Problem statement » Your answer should consist of each line below that contains the string "grensesnitt".

[Dataset entries]
*-*-*
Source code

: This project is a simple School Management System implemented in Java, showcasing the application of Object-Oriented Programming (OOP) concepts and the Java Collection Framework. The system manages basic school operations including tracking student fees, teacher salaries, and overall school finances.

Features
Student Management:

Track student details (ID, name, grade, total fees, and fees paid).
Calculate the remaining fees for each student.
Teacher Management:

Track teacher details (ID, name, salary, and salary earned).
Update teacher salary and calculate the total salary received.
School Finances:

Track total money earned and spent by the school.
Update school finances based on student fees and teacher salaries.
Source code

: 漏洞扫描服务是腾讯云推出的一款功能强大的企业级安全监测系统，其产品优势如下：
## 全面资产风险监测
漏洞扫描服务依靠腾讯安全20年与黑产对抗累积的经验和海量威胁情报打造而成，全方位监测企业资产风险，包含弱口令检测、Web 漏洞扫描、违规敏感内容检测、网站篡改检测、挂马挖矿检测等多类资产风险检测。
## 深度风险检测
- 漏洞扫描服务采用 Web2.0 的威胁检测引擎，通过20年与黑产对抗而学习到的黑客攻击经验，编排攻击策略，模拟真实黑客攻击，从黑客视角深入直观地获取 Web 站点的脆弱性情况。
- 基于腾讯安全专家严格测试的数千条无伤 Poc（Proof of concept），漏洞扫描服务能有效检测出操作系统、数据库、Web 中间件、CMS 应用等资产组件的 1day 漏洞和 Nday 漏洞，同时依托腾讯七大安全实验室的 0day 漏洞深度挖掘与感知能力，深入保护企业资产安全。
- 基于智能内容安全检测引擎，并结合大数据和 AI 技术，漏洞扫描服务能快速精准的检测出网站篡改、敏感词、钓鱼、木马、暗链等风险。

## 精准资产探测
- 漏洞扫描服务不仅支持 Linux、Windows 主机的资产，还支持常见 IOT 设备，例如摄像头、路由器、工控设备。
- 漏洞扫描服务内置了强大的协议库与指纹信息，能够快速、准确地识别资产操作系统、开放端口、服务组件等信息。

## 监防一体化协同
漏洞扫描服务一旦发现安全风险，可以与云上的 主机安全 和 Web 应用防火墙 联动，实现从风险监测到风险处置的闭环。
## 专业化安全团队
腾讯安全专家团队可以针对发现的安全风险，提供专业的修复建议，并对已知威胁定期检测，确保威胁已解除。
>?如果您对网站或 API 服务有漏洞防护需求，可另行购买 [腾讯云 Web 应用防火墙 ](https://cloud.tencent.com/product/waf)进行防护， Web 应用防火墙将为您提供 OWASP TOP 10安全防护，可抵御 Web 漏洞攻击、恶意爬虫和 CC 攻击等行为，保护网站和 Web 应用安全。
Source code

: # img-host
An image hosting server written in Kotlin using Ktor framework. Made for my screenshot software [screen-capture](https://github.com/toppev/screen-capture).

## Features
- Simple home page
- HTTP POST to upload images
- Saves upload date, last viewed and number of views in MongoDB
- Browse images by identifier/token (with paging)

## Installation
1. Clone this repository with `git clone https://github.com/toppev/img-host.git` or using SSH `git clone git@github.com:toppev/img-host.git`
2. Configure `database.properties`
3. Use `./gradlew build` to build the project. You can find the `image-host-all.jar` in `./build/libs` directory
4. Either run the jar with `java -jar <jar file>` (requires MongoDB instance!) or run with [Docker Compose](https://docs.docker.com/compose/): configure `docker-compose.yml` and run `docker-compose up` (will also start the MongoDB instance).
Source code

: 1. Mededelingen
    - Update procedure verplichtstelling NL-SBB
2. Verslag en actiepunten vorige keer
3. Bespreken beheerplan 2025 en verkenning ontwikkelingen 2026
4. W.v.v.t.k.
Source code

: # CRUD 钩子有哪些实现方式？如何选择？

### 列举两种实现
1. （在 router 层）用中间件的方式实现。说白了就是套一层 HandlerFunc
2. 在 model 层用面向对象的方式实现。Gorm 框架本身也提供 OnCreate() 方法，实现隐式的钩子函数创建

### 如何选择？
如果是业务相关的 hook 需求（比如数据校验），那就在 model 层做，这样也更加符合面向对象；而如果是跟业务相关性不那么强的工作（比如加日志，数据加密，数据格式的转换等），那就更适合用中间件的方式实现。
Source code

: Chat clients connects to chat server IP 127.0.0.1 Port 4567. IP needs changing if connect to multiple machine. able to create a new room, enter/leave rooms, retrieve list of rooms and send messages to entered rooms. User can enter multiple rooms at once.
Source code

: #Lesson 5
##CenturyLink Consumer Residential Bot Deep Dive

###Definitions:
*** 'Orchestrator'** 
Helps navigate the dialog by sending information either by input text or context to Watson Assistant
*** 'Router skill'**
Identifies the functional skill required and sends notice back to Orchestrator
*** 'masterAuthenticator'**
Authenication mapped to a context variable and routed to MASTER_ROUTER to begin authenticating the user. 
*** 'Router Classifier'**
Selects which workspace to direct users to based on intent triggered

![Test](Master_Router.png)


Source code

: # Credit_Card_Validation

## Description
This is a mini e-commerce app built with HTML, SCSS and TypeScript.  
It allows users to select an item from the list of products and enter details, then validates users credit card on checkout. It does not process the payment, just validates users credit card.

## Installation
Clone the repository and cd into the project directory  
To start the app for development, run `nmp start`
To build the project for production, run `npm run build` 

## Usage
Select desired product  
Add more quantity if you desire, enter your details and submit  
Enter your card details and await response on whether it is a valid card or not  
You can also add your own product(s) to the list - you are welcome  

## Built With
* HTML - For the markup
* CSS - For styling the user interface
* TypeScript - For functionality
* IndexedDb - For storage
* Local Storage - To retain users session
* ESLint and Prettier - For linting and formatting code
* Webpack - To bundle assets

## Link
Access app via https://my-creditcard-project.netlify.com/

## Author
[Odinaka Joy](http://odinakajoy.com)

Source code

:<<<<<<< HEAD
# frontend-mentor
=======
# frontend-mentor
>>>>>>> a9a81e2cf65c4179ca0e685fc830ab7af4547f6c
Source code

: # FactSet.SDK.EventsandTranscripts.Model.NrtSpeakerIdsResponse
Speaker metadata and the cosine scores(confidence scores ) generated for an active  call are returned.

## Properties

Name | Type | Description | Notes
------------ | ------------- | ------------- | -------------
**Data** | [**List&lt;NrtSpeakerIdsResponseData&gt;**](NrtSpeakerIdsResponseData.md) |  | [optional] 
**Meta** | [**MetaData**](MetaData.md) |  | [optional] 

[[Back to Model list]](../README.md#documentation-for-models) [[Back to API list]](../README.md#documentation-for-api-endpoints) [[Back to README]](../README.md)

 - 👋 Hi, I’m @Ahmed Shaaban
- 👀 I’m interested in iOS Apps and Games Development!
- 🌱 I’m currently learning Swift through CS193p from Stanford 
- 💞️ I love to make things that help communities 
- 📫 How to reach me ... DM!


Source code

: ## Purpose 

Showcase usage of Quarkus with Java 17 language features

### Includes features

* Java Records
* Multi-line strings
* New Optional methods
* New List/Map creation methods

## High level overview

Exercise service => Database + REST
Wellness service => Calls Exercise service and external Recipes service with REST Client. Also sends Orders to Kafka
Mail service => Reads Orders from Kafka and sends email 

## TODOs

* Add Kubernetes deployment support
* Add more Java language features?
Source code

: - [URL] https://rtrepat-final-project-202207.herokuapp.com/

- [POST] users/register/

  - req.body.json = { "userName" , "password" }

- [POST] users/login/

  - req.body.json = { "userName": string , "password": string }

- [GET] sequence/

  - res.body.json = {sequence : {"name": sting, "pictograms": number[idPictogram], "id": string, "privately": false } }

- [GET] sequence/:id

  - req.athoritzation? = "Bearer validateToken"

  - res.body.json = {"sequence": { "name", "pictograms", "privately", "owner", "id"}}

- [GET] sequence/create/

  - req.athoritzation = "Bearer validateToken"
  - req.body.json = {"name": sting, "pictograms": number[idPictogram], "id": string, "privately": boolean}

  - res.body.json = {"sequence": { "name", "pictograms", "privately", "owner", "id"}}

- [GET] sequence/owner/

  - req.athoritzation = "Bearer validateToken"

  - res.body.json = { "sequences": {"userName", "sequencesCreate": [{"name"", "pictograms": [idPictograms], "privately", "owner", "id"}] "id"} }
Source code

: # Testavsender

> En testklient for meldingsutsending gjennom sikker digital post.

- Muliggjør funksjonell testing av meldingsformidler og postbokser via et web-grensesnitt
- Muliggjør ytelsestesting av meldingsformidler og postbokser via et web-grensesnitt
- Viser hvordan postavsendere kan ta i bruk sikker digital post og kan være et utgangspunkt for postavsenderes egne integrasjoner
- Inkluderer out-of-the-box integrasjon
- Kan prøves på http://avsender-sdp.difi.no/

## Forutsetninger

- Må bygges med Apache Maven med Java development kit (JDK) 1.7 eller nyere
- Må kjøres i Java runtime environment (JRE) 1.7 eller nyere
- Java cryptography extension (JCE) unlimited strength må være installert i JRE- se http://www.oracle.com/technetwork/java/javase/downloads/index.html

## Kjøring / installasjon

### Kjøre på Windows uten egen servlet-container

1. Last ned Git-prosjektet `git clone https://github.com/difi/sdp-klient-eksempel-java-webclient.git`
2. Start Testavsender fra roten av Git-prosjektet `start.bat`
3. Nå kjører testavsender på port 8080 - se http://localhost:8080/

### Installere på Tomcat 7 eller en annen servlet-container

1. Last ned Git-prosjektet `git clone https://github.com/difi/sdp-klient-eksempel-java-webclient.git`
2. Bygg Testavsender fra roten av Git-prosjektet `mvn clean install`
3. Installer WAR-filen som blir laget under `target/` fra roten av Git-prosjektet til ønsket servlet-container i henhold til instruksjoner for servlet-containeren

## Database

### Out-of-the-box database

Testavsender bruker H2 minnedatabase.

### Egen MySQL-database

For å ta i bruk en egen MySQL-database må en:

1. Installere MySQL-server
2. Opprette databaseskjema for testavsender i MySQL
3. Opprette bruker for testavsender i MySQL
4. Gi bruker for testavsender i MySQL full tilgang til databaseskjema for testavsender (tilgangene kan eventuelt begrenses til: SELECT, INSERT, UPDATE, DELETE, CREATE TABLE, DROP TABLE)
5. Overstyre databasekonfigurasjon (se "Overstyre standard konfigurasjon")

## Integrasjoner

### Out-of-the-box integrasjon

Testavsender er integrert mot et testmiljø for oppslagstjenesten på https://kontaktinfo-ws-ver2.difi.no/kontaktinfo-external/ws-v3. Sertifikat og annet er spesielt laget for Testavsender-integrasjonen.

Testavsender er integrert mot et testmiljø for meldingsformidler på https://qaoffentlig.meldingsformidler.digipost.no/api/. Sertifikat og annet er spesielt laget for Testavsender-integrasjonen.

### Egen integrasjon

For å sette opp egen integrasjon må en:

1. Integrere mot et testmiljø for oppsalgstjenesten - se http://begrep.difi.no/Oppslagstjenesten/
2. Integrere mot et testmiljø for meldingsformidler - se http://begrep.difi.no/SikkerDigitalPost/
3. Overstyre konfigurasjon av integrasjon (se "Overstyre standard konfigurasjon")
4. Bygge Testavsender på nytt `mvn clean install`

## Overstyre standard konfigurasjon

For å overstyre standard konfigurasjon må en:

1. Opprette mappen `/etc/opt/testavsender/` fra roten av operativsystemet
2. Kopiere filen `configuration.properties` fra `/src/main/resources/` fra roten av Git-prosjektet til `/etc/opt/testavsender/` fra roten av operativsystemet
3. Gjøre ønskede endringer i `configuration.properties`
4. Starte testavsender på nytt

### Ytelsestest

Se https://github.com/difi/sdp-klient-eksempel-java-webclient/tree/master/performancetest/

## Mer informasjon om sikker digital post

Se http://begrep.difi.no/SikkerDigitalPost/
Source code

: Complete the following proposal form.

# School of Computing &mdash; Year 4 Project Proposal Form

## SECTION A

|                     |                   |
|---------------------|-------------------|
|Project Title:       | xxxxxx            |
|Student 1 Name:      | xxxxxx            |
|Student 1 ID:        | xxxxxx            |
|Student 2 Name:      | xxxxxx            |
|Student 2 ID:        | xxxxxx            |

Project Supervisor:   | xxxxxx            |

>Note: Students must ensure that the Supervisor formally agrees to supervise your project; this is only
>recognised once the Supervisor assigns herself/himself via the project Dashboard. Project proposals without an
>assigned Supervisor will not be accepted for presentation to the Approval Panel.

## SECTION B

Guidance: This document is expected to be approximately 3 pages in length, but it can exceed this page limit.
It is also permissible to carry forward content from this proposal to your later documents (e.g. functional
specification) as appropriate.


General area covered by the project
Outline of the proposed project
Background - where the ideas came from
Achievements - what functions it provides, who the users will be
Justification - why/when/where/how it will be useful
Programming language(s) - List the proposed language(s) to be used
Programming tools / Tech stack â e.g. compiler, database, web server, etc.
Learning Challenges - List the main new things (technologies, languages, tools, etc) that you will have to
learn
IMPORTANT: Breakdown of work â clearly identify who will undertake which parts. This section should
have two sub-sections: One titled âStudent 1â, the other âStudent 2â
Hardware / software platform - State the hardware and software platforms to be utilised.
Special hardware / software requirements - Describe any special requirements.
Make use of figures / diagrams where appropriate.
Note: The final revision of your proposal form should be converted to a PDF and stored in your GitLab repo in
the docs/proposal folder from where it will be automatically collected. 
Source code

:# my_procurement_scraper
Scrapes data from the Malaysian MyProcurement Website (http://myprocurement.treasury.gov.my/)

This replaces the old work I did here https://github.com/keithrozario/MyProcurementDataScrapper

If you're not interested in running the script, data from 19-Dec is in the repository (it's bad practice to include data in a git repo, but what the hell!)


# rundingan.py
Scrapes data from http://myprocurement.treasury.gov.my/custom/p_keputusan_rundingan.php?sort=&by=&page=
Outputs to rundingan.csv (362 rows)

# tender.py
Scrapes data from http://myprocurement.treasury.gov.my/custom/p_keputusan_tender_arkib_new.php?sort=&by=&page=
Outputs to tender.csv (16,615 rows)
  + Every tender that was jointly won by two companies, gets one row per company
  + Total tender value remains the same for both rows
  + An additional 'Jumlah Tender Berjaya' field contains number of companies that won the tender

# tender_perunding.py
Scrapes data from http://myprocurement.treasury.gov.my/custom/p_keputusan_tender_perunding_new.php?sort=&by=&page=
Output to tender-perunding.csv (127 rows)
*-*-*
Reply to the task »
- Muliggjør funksjonell testing av meldingsformidler og postbokser via et web-grensesnitt
- Muliggjør ytelsestesting av meldingsformidler og postbokser via et web-grensesnitt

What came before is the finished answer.